(Recorded data)
• • •

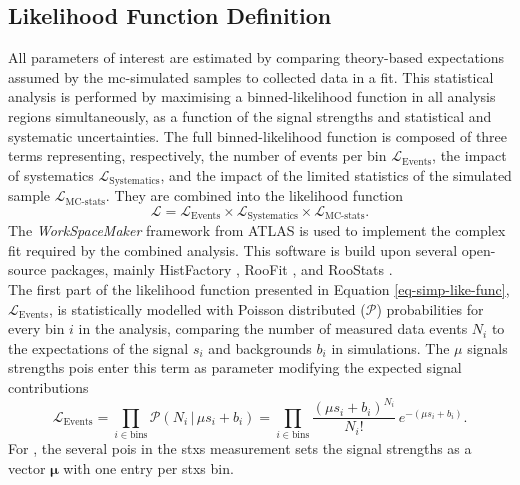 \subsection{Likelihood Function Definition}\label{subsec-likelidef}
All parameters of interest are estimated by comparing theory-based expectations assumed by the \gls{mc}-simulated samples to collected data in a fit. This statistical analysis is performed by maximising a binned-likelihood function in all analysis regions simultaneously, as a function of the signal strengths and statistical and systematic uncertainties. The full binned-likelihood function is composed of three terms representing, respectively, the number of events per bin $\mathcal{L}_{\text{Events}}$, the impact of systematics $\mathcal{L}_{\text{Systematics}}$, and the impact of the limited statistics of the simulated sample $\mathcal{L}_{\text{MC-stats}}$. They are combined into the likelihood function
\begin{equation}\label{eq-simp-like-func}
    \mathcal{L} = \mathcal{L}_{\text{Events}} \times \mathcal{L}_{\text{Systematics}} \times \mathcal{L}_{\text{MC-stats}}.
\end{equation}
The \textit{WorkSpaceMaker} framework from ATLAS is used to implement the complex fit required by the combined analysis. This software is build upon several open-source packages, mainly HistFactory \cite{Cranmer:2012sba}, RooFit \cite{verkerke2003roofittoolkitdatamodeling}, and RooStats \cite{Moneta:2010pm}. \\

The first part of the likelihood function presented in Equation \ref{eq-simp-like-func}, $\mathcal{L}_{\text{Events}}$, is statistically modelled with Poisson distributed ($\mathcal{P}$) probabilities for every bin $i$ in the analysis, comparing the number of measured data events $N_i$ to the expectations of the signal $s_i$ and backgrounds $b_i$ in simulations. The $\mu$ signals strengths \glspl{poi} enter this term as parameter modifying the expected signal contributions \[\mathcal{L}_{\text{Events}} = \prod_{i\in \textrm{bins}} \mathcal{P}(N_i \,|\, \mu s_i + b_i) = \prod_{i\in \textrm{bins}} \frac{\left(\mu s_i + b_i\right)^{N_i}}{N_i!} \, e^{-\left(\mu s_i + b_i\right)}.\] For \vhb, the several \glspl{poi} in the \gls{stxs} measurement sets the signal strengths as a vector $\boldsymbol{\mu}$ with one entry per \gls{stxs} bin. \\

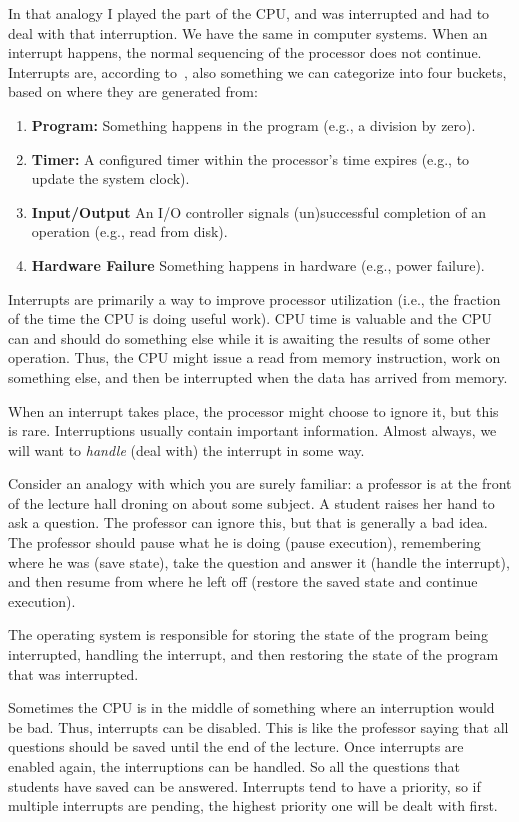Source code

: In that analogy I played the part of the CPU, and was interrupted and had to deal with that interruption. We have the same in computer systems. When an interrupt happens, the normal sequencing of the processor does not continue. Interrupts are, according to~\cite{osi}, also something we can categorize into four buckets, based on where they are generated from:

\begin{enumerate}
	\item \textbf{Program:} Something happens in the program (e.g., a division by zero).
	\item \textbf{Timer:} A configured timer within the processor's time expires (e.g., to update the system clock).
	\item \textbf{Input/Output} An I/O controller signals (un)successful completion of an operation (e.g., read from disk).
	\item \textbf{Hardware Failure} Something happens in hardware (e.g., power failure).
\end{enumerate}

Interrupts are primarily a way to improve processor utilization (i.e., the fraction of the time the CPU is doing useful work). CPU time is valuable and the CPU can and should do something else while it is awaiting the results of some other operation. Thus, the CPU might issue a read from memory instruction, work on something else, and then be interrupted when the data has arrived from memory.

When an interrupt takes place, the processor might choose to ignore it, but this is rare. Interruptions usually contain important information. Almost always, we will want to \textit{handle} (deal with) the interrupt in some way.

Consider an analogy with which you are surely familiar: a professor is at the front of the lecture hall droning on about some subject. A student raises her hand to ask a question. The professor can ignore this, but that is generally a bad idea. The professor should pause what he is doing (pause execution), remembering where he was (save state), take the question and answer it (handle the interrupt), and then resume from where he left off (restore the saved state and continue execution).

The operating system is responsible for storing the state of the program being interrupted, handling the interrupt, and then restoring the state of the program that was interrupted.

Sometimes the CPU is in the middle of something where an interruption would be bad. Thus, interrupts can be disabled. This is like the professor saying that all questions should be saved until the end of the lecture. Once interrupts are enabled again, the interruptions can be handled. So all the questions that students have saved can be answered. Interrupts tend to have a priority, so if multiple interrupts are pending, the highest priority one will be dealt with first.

• • •

Your assignment: Your answer should be every line above, written out exactly, with no pictures.

Problem solution:
 \subsection{Likelihood Function Definition}\label{subsec-likelidef}
All parameters of interest are estimated by comparing theory-based expectations assumed by the \gls{mc}-simulated samples to collected data in a fit. This statistical analysis is performed by maximising a binned-likelihood function in all analysis regions simultaneously, as a function of the signal strengths and statistical and systematic uncertainties. The full binned-likelihood function is composed of three terms representing, respectively, the number of events per bin $\mathcal{L}_{\text{Events}}$, the impact of systematics $\mathcal{L}_{\text{Systematics}}$, and the impact of the limited statistics of the simulated sample $\mathcal{L}_{\text{MC-stats}}$. They are combined into the likelihood function
\begin{equation}\label{eq-simp-like-func}
    \mathcal{L} = \mathcal{L}_{\text{Events}} \times \mathcal{L}_{\text{Systematics}} \times \mathcal{L}_{\text{MC-stats}}.
\end{equation}
The \textit{WorkSpaceMaker} framework from ATLAS is used to implement the complex fit required by the combined analysis. This software is build upon several open-source packages, mainly HistFactory \cite{Cranmer:2012sba}, RooFit \cite{verkerke2003roofittoolkitdatamodeling}, and RooStats \cite{Moneta:2010pm}. \\

The first part of the likelihood function presented in Equation \ref{eq-simp-like-func}, $\mathcal{L}_{\text{Events}}$, is statistically modelled with Poisson distributed ($\mathcal{P}$) probabilities for every bin $i$ in the analysis, comparing the number of measured data events $N_i$ to the expectations of the signal $s_i$ and backgrounds $b_i$ in simulations. The $\mu$ signals strengths \glspl{poi} enter this term as parameter modifying the expected signal contributions \[\mathcal{L}_{\text{Events}} = \prod_{i\in \textrm{bins}} \mathcal{P}(N_i \,|\, \mu s_i + b_i) = \prod_{i\in \textrm{bins}} \frac{\left(\mu s_i + b_i\right)^{N_i}}{N_i!} \, e^{-\left(\mu s_i + b_i\right)}.\] For \vhb, the several \glspl{poi} in the \gls{stxs} measurement sets the signal strengths as a vector $\boldsymbol{\mu}$ with one entry per \gls{stxs} bin. \\

Source code

: In that analogy I played the part of the CPU, and was interrupted and had to deal with that interruption. We have the same in computer systems. When an interrupt happens, the normal sequencing of the processor does not continue. Interrupts are, according to~\cite{osi}, also something we can categorize into four buckets, based on where they are generated from:

\begin{enumerate}
	\item \textbf{Program:} Something happens in the program (e.g., a division by zero).
	\item \textbf{Timer:} A configured timer within the processor's time expires (e.g., to update the system clock).
	\item \textbf{Input/Output} An I/O controller signals (un)successful completion of an operation (e.g., read from disk).
	\item \textbf{Hardware Failure} Something happens in hardware (e.g., power failure).
\end{enumerate}

Interrupts are primarily a way to improve processor utilization (i.e., the fraction of the time the CPU is doing useful work). CPU time is valuable and the CPU can and should do something else while it is awaiting the results of some other operation. Thus, the CPU might issue a read from memory instruction, work on something else, and then be interrupted when the data has arrived from memory.

When an interrupt takes place, the processor might choose to ignore it, but this is rare. Interruptions usually contain important information. Almost always, we will want to \textit{handle} (deal with) the interrupt in some way.

Consider an analogy with which you are surely familiar: a professor is at the front of the lecture hall droning on about some subject. A student raises her hand to ask a question. The professor can ignore this, but that is generally a bad idea. The professor should pause what he is doing (pause execution), remembering where he was (save state), take the question and answer it (handle the interrupt), and then resume from where he left off (restore the saved state and continue execution).

The operating system is responsible for storing the state of the program being interrupted, handling the interrupt, and then restoring the state of the program that was interrupted.

Sometimes the CPU is in the middle of something where an interruption would be bad. Thus, interrupts can be disabled. This is like the professor saying that all questions should be saved until the end of the lecture. Once interrupts are enabled again, the interruptions can be handled. So all the questions that students have saved can be answered. Interrupts tend to have a priority, so if multiple interrupts are pending, the highest priority one will be dealt with first.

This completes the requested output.